▸ **TASK DESCRIPTION**: What lines of the material below include the string "capacity"? Copy all of them.

▸ **ENTRIES SHOWN**:
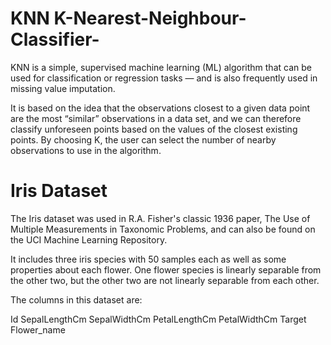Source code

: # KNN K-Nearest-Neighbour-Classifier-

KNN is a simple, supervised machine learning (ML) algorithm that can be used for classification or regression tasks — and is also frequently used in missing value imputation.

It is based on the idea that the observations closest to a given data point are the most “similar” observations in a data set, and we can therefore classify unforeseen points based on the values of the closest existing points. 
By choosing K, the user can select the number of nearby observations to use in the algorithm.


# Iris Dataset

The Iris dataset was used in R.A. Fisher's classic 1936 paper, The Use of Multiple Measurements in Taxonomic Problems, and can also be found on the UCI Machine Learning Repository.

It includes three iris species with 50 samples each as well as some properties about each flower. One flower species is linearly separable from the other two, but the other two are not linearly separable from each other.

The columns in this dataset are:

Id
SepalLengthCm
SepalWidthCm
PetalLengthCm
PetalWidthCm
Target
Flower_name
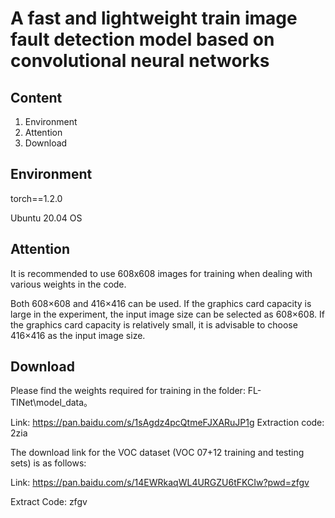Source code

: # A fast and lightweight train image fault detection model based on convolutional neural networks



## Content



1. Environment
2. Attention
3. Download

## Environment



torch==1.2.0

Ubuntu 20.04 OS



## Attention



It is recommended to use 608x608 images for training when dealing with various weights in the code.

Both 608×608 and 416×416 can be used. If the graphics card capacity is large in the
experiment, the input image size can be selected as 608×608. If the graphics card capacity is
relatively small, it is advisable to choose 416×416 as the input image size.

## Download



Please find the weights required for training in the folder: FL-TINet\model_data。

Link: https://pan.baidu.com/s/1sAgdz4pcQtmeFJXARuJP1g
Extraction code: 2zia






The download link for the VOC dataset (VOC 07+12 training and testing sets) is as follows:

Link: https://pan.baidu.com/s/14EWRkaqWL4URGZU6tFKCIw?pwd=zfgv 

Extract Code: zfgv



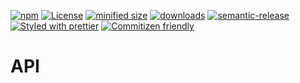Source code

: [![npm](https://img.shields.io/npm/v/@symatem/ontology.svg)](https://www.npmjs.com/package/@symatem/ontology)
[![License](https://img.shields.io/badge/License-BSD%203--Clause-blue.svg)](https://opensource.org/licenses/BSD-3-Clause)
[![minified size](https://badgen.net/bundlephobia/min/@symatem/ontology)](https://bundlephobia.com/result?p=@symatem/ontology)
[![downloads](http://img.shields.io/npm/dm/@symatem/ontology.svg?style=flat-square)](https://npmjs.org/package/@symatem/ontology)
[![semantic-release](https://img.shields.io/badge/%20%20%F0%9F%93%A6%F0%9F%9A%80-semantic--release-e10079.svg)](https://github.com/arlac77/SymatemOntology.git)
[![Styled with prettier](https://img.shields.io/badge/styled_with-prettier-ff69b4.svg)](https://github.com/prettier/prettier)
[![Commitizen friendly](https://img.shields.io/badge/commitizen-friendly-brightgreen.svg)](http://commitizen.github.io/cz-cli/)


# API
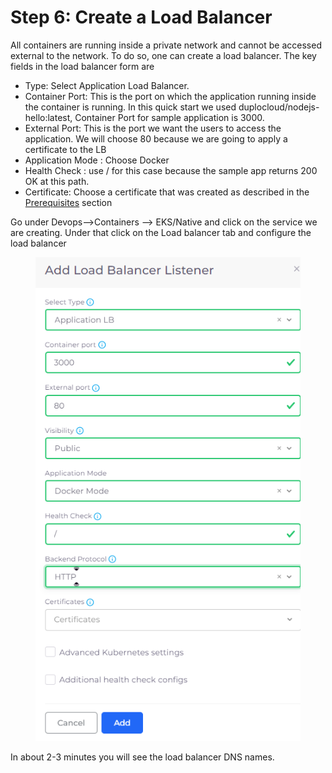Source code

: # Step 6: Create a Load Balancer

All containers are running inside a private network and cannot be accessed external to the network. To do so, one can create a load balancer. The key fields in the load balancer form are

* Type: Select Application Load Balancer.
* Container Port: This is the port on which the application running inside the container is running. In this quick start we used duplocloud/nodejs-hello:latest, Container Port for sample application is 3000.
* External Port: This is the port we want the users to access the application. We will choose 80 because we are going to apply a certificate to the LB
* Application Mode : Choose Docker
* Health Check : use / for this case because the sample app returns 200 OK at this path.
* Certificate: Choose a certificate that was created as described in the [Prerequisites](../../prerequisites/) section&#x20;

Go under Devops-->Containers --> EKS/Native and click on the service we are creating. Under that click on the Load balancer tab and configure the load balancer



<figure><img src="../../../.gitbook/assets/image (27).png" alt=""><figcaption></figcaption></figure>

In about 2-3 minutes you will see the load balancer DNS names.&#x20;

▸ **TASK ANSWER**:
Both 608×608 and 416×416 can be used. If the graphics card capacity is large in the
experiment, the input image size can be selected as 608×608. If the graphics card capacity is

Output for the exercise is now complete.